Don't say that you weren't warned

By John Greene


Sunday April 24 2011



The ferocity of former Kilkenny hurler Eddie O'Connor's attack on GAA president Christy Cooney last week was quite startling. O'Connor called Cooney a "gobshite" and a "hypocrite" for describing payments to managers as "a cancer running through" the Association.

In a stinging rebuke of Cooney and director-general Páraic Duffy, O'Connor said the duo should carry out their work for the GAA for free, or at least on vastly reduced salaries. "Some of the people in Croke Park, they're not in touch with reality at all. Dopes, really is what they are. They're not in touch with the people on the ground. It's the people on the ground doing all the work."

O'Connor said clubs and counties know what they can and can't afford. "If a county board wants to bring in an outside manager to do a job, that's their entitlement. It's up to each county if they feel the need for an outside manager.

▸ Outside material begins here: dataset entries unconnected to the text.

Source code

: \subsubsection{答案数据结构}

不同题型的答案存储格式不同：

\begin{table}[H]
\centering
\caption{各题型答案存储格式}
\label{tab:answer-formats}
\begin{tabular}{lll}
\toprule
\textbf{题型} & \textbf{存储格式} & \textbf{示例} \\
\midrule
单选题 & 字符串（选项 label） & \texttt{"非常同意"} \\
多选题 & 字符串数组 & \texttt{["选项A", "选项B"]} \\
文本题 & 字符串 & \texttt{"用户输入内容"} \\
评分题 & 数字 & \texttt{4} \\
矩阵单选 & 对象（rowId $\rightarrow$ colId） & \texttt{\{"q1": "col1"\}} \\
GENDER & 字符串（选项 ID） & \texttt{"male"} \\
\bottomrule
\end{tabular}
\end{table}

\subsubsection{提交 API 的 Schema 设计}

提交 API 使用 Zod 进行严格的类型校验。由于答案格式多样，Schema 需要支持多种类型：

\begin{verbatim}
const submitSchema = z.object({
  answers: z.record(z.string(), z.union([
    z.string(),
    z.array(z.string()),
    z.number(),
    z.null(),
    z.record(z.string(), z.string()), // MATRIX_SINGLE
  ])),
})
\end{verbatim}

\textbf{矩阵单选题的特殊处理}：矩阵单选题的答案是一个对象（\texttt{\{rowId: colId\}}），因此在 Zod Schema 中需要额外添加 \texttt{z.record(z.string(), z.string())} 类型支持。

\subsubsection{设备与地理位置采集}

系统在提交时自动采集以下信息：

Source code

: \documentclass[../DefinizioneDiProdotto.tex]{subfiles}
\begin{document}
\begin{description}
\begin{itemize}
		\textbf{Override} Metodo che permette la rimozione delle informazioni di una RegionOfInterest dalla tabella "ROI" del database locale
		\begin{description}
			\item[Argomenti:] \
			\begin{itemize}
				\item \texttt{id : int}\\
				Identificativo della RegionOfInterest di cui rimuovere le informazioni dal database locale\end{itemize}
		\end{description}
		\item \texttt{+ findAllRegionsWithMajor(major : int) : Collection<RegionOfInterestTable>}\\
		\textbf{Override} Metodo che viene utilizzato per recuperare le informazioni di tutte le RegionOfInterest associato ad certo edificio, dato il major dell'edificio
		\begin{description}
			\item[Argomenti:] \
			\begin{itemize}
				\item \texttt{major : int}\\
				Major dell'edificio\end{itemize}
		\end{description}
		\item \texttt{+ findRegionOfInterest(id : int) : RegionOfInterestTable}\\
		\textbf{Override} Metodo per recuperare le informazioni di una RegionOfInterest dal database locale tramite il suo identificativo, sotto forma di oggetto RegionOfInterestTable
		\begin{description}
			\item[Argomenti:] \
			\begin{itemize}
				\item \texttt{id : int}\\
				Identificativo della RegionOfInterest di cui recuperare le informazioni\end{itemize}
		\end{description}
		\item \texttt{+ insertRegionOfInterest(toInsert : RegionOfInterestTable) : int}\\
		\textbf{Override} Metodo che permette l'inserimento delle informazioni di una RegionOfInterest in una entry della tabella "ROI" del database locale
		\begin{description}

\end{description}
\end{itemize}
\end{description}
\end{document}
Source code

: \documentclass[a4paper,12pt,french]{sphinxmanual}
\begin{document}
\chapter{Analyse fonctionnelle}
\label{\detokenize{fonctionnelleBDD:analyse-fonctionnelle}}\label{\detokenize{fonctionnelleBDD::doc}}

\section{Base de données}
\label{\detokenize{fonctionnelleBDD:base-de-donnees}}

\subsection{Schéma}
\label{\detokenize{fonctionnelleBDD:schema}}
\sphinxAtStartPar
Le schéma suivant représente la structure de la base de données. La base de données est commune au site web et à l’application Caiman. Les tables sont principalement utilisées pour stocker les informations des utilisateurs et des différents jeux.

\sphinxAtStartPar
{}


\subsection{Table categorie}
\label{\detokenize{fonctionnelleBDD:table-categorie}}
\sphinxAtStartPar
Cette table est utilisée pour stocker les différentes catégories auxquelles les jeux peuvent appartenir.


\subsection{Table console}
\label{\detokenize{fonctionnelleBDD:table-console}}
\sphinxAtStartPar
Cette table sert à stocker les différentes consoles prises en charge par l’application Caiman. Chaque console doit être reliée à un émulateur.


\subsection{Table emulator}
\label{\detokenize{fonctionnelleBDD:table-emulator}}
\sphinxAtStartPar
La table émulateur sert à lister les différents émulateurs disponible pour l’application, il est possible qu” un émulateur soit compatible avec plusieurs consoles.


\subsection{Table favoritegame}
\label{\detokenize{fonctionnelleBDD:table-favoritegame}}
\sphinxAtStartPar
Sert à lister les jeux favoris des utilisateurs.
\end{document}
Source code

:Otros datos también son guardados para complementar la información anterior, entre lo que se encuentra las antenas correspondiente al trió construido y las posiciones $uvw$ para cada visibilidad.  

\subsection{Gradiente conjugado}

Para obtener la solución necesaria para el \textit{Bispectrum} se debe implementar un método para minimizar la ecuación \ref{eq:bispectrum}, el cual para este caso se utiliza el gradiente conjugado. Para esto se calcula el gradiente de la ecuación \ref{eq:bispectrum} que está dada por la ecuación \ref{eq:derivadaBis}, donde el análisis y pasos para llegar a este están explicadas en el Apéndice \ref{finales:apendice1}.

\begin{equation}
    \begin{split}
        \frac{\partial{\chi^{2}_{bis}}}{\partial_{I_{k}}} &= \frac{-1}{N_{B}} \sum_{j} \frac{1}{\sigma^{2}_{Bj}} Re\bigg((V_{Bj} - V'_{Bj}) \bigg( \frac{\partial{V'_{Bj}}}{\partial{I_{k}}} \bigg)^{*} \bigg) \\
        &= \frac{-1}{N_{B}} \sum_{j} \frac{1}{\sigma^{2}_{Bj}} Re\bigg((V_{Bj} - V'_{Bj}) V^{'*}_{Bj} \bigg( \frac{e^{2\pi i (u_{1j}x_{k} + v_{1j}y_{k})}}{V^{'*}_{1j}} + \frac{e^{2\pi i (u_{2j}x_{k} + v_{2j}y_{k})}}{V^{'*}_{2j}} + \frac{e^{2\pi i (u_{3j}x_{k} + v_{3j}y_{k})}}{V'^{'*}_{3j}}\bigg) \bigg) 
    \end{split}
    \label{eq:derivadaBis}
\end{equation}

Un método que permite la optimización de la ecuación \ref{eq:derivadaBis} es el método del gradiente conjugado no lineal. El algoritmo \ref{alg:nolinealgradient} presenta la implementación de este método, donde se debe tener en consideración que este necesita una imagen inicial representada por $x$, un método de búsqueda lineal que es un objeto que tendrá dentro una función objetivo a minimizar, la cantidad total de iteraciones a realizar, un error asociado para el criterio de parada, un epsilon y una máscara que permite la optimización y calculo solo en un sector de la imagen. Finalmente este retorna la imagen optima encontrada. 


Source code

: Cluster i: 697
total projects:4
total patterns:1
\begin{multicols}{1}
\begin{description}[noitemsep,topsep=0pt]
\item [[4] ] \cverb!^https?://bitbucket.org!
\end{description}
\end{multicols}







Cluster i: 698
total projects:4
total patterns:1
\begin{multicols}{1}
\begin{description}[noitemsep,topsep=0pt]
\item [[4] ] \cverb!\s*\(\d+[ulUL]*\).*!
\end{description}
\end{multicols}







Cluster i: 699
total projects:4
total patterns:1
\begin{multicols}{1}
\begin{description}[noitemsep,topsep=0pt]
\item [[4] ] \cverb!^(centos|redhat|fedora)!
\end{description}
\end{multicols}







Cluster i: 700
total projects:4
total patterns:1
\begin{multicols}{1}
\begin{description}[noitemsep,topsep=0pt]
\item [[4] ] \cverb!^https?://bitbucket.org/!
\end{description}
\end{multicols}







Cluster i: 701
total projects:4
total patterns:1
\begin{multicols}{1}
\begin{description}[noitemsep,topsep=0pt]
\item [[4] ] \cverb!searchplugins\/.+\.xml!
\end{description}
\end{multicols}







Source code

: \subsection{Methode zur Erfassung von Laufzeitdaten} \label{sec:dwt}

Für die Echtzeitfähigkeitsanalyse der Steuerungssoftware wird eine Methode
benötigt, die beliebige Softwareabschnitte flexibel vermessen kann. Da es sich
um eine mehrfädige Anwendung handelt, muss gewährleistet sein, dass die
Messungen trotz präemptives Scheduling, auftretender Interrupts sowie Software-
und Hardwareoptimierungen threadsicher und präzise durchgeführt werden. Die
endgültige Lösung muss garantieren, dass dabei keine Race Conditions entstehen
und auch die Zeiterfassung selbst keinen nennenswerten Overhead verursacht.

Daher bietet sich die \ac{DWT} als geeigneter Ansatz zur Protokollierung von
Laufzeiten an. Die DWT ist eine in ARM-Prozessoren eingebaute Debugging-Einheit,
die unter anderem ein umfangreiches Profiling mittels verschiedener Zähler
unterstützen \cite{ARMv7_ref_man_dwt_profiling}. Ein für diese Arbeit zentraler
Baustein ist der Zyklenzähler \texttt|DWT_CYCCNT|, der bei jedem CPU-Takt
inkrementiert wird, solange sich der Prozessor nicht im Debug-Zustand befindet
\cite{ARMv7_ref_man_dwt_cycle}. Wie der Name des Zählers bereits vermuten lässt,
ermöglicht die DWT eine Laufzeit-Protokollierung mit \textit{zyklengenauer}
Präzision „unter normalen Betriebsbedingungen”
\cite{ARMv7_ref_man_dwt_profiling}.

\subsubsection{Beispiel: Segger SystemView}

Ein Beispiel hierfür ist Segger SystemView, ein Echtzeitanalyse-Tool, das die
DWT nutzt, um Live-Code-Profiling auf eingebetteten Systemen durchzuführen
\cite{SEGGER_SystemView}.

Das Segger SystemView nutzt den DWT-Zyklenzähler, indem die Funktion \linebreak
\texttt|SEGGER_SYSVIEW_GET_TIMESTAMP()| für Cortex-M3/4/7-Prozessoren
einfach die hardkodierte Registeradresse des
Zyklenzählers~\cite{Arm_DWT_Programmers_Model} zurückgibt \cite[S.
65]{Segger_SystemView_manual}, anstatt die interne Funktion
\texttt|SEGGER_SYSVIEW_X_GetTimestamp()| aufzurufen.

Each county makes its own decision, each club makes its own decision and it's none of the business of the hierarchy of the GAA after that."

O'Connor won two All-Ireland medals with Kilkenny hurlers, first in 1992 and then a year later he had the honour of raising the Liam MacCarthy Cup as captain following victory over Galway. The county board chairman at the time was Nickey Brennan, who later became team manager and, later still, GAA president. Brennan too spoke publicly about the issue of payments to managers, but I haven't been able to find any public outburst from O'Connor calling his countyman a gobshite, a hypocrite or a dope.

Nor is hypocrisy an accusation Kilkenny GAA folk should be bandying about the place given the county's ongoing suppression of Gaelic football to retain its status as the number one hurling county. (Following on from the senior footballers failing to score in a National League game against Leitrim in February, the minor footballers last weekend failed to score in a Leinster championship game, conceding 7-17 to Wexford.)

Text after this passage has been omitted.